In the remote Himalayan region of Changthang in Ladakh, many nomads, wiser after a lifetime of harsh life in sub-zero temperatures, face the dilemma of whether to leave their children behind in the new residential primary school or take them along on their seasonal trek across the hills with their livestock. And the choice is not easy…
The Nomadic Residential School offers classes from nursery to class eight and currently houses around 120 students and has a humble teaching staff of 14 people. It also has a couple of lady helpers to cater to the special needs of the very tender children of nursery. Mr. Karma Samtan Yeshey, who teaches Boti, a local language in the school apprised us that the school runs on donations from occasional European tourists. They have been trying to arrange for government aid for the last couple of years but as of now there hasn’t been much progress on that front. One of the reasons which is inhibiting extending education up to class ten here is the absence of steady cash flows. Beside this, hiring people willing to stay here and teach is also extremely challenging. Last year a European group had set up a computer lab for the children. However, Mr. Sonam Dorjee who teaches math and is presently acting as head of the school told us that he could not get anyone who could teach computers there.
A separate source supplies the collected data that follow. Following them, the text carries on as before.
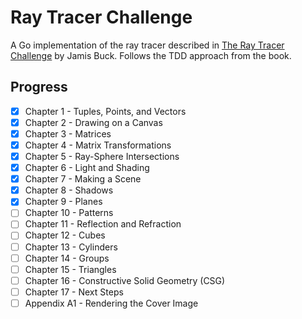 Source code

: # Ray Tracer Challenge

A Go implementation of the ray tracer described in [The Ray Tracer Challenge](http://raytracerchallenge.com/) by Jamis Buck. Follows the TDD approach from the book.

## Progress

- [x] Chapter 1 - Tuples, Points, and Vectors
- [x] Chapter 2 - Drawing on a Canvas
- [X] Chapter 3 - Matrices
- [X] Chapter 4 - Matrix Transformations
- [X] Chapter 5 - Ray-Sphere Intersections
- [X] Chapter 6 - Light and Shading
- [X] Chapter 7 - Making a Scene
- [X] Chapter 8 - Shadows
- [X] Chapter 9 - Planes
- [ ] Chapter 10 - Patterns
- [ ] Chapter 11 - Reflection and Refraction
- [ ] Chapter 12 - Cubes
- [ ] Chapter 13 - Cylinders
- [ ] Chapter 14 - Groups
- [ ] Chapter 15 - Triangles
- [ ] Chapter 16 - Constructive Solid Geometry (CSG)
- [ ] Chapter 17 - Next Steps
- [ ] Appendix A1 - Rendering the Cover Image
The lab remains closed since its inauguration.
None of the children housed here have ever gone to any city other than Leh, which is around 240km away. None of them have heard of Shoppers Stop, Facebook, McDonalds…may be that is why happiness abounds.
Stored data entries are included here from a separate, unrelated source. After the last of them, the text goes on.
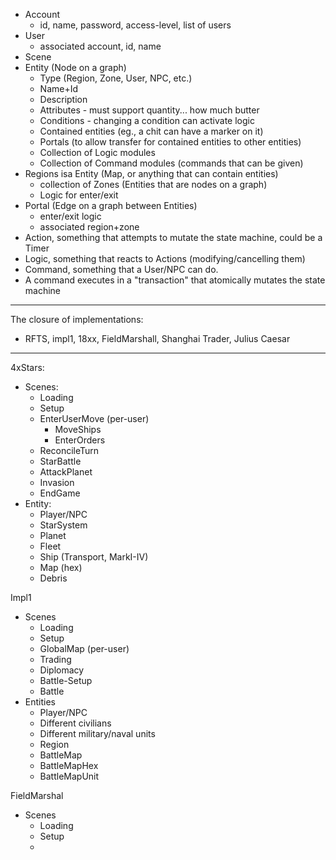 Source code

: 
 * Account
   - id, name, password, access-level, list of users
 * User
   - associated account, id, name
 * Scene
 * Entity (Node on a graph)
   - Type (Region, Zone, User, NPC, etc.)
   - Name+Id
   - Description
   - Attributes - must support quantity... how much butter
   - Conditions - changing a condition can activate logic
   - Contained entities (eg., a chit can have a marker on it)
   - Portals (to allow transfer for contained entities to other entities)
   - Collection of Logic modules
   - Collection of Command modules (commands that can be given)
 * Regions isa Entity (Map, or anything that can contain entities)
   - collection of Zones (Entities that are nodes on a graph)
   - Logic for enter/exit
 * Portal (Edge on a graph between Entities)
   - enter/exit logic
   - associated region+zone
 * Action, something that attempts to mutate the state machine, could be a Timer
 * Logic, something that reacts to Actions (modifying/cancelling them)
 * Command, something that a User/NPC can do.
 * A command executes in a "transaction" that atomically mutates the state machine

----
The closure of implementations:
 * RFTS, impl1, 18xx, FieldMarshall, Shanghai Trader, Julius Caesar
----

4xStars:
 * Scenes:
   + Loading
   + Setup 
   + EnterUserMove (per-user)
     - MoveShips
     - EnterOrders
   + ReconcileTurn
   + StarBattle
   + AttackPlanet
   + Invasion
   + EndGame
 * Entity:
   + Player/NPC
   + StarSystem
   + Planet
   + Fleet
   + Ship (Transport, MarkI-IV)
   + Map (hex)
   + Debris
   
Impl1
 * Scenes
   + Loading
   + Setup
   + GlobalMap (per-user)
   + Trading
   + Diplomacy
   + Battle-Setup
   + Battle
 * Entities
   + Player/NPC
   + Different civilians
   + Different military/naval units
   + Region
   + BattleMap
   + BattleMapHex
   + BattleMapUnit

FieldMarshal
 * Scenes
   + Loading
   + Setup
   + 
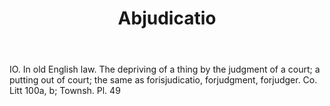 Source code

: ---
title: Abjudicatio
letter: A
permalink: "/definitions/bld-abjudicatio.html"
body: IO. In old English law. The depriving of a thing by the judgment of a court;
  a putting out of court; the same as forisjudicatio, forjudgment, forjudger. Co.
  Litt 100a, b; Townsh. Pl. 49
published_at: '2018-07-07'
source: Black's Law Dictionary 2nd Ed (1910)
layout: post
--- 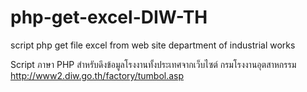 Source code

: # php-get-excel-DIW-TH
script php get file excel from web site department of industrial works 

Script ภาษา PHP สำหรับดึงข้อมูลโรงงานทั้งประเทศจากเว็บไซต์ กรมโรงงานอุตสาหกรรม http://www2.diw.go.th/factory/tumbol.asp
Editor’s Note – Anil Cherukupalli
There is a certain easy appeal to this photo essay that I cannot quite explain. There is something about it that appeals to me. One the surface it is a solid but straightforward documentation of a school in Ladakh. But its appeal lies somewhere deeper. Perhaps it is the cheerful disposition of almost all the people in the photographs. Documentary photography often ends up being so serious that once in a while you like to look at something simpler and cheerful. But that is not it. It is perhaps the dedication to education apparent in these photographs that touches you. The brave parents who only know a nomadic lifestyle but who are beginning to believe education will change the otherwise harsh lives of their children. The dedicated teachers working in such a remote region. And most of all the children, who have to stay away from their parents and homes and adjust to a disciplined lifestyle. It is this collective faith in the power of education that permeates these photos and gives them that added depth. While most people come back from Ladakh with photos of the astounding landscapes, Sagarneel has instead come back with a quiet but arresting photo essay on how the children of Changthang are forging a different future.